Developing awareness of household batteries and their current use is essential to understanding the importance of this collection program. The following list provides facts about battery use and its impact on our solid waste stream:

  • 2.5 billion dry cell batteries are sold in the US each year
  • An estimated 530,000 pounds of batteries require disposal daily
  • Americans own over 900 million battery operated devices
  • The average household batteries accounted for 89% of the mercury in the municipal solid waste stream
  • Alkaline and carbon-zinc batteries are the most common types of batteries consumed, comprising 90-93% of all batteries in the residential waste stream
  • In a recent EPA study, nickel-cadmium (Ni-Cd) rechargeable batteries were found to contribute over 50% of the cadmium in the waste stream
An Anchorage Daily News online post - is this on the recycling and renewables blog? can't tell for sure - from March 2008 written by Kevin Harun says:

Improper disposal of fluorescent lamps includes discarding them in the trash and intentional crushing. Improper disposal of fluorescent lights may eventually make its way into soils and water bodies. When the lamp is crushed, the mercury expels into the air and may contaminate the surrounding area.

If a lamp is crushed, intentionally or unintentionally, the Environmental Protection Agency (EPA) strongly recommends that people present leave the area for at least 15 minutes.

Proper disposal of fluorescent lamps is as follows: Once the lamp is removed, place the lamp in original packaging or a long cardboard box.
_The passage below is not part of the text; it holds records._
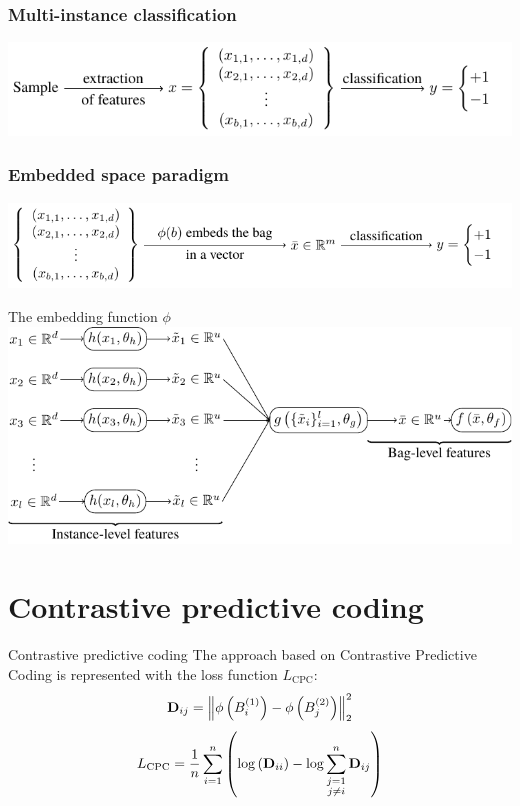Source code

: \documentclass[10pt]{beamer}
\newcommand{\mathmat}{\ensuremath{\mathbf}}
\begin{document}
\begin{frame}[c]\frametitle{Multi-instance classification}
	\centering
	\includegraphics{images/multi_instance_learning/multi_instance_learning.pdf}
\end{frame}

\begin{frame}[c]\frametitle{Embedded space paradigm}
	\centering
	\includegraphics[width=0.9\pagewidth]{images/embedded_space_paradigm/embedded_space_paradigm.pdf}
\end{frame}

\begin{frame}{The embedding function \( \phi \)}
	\centering
	\includegraphics[width=0.9\pagewidth]{images/embedding_function/embedding_function.pdf}
\end{frame}

\section{Contrastive predictive coding}

\begin{frame}{Contrastive predictive coding}
	The approach based on Contrastive Predictive Coding is represented with the loss function \( L_\mathrm{CPC} \):
	\[ \mathmat{D}_{ij} = \left\lVert \phi \left( B_i^{(1)} \right) - \phi \left( B_j^{(2)} \right) \right\rVert_2^2 \]
	\[ L_\mathrm{CPC} = \frac{1}{n} \sum_{i = 1}^n \left( \log \left( \mathmat{D}_{ii} \right) - \log \sum_{\substack{j = 1 \\ j \neq i}}^n \mathmat{D}_{ij} \right) \]
\end{frame}
\end{document}

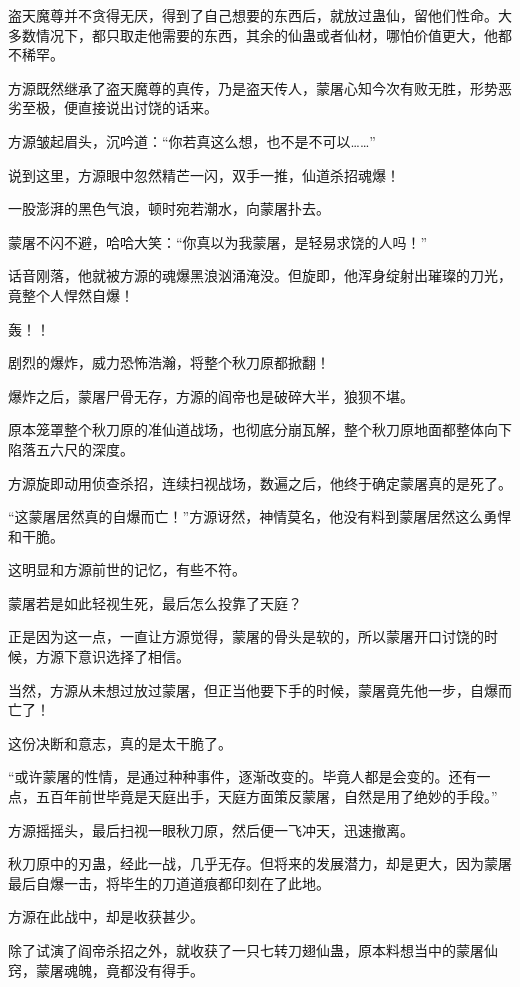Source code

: \begin{this_body}
盗天魔尊并不贪得无厌，得到了自己想要的东西后，就放过蛊仙，留他们性命。大多数情况下，都只取走他需要的东西，其余的仙蛊或者仙材，哪怕价值更大，他都不稀罕。

方源既然继承了盗天魔尊的真传，乃是盗天传人，蒙屠心知今次有败无胜，形势恶劣至极，便直接说出讨饶的话来。

方源皱起眉头，沉吟道：“你若真这么想，也不是不可以……”

说到这里，方源眼中忽然精芒一闪，双手一推，仙道杀招魂爆！

一股澎湃的黑色气浪，顿时宛若潮水，向蒙屠扑去。

蒙屠不闪不避，哈哈大笑：“你真以为我蒙屠，是轻易求饶的人吗！”

话音刚落，他就被方源的魂爆黑浪汹涌淹没。但旋即，他浑身绽射出璀璨的刀光，竟整个人悍然自爆！

轰！！

剧烈的爆炸，威力恐怖浩瀚，将整个秋刀原都掀翻！

爆炸之后，蒙屠尸骨无存，方源的阎帝也是破碎大半，狼狈不堪。

原本笼罩整个秋刀原的准仙道战场，也彻底分崩瓦解，整个秋刀原地面都整体向下陷落五六尺的深度。

方源旋即动用侦查杀招，连续扫视战场，数遍之后，他终于确定蒙屠真的是死了。

“这蒙屠居然真的自爆而亡！”方源讶然，神情莫名，他没有料到蒙屠居然这么勇悍和干脆。

这明显和方源前世的记忆，有些不符。

蒙屠若是如此轻视生死，最后怎么投靠了天庭？

正是因为这一点，一直让方源觉得，蒙屠的骨头是软的，所以蒙屠开口讨饶的时候，方源下意识选择了相信。

当然，方源从未想过放过蒙屠，但正当他要下手的时候，蒙屠竟先他一步，自爆而亡了！

这份决断和意志，真的是太干脆了。

“或许蒙屠的性情，是通过种种事件，逐渐改变的。毕竟人都是会变的。还有一点，五百年前世毕竟是天庭出手，天庭方面策反蒙屠，自然是用了绝妙的手段。”

方源摇摇头，最后扫视一眼秋刀原，然后便一飞冲天，迅速撤离。

秋刀原中的刃蛊，经此一战，几乎无存。但将来的发展潜力，却是更大，因为蒙屠最后自爆一击，将毕生的刀道道痕都印刻在了此地。

方源在此战中，却是收获甚少。

除了试演了阎帝杀招之外，就收获了一只七转刀翅仙蛊，原本料想当中的蒙屠仙窍，蒙屠魂魄，竟都没有得手。


\end{this_body}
Do no tape the lamps together. Store them in a dry place.

Once you are ready to dispose of them, bring them to Total Reclaim, Inc in the Huffman Business Park. Total Reclaim, Inc. will charge 18 cents per linear foot for them to be properly disposed of. Total Reclaim may be reached by calling 561-0544.
Types of lamps to look out for:
• Fluorescent – Straight, circular, or U-tubes
• High Intensity Discharge (HID) lamps
• “Green Tip” or “low mercury” lamps
• Neon lamps, and
• Any other lamps that may contain mercury, lead, and high pressure sodium.

What's wrong with this solution? It gives people these personal costs:
a. storing their used bulbs
b. taking them to the Huffman Business Park
c. paying someone to take your bulbs
for basically communal gain
a. reducing mercury (and other) contamination

The Municipality is relying on people's concern for the public good to do the right thing. Certainly, there are people who will do this. But all the costs are personal and the rewards are communal- keeping mercury out of the landfill. OK, I guess knowing you did something good for the community for some people is a personal reward.

But it's so much easier to just dump the bulb into your garbage bag and have Solid Waste people pick it up.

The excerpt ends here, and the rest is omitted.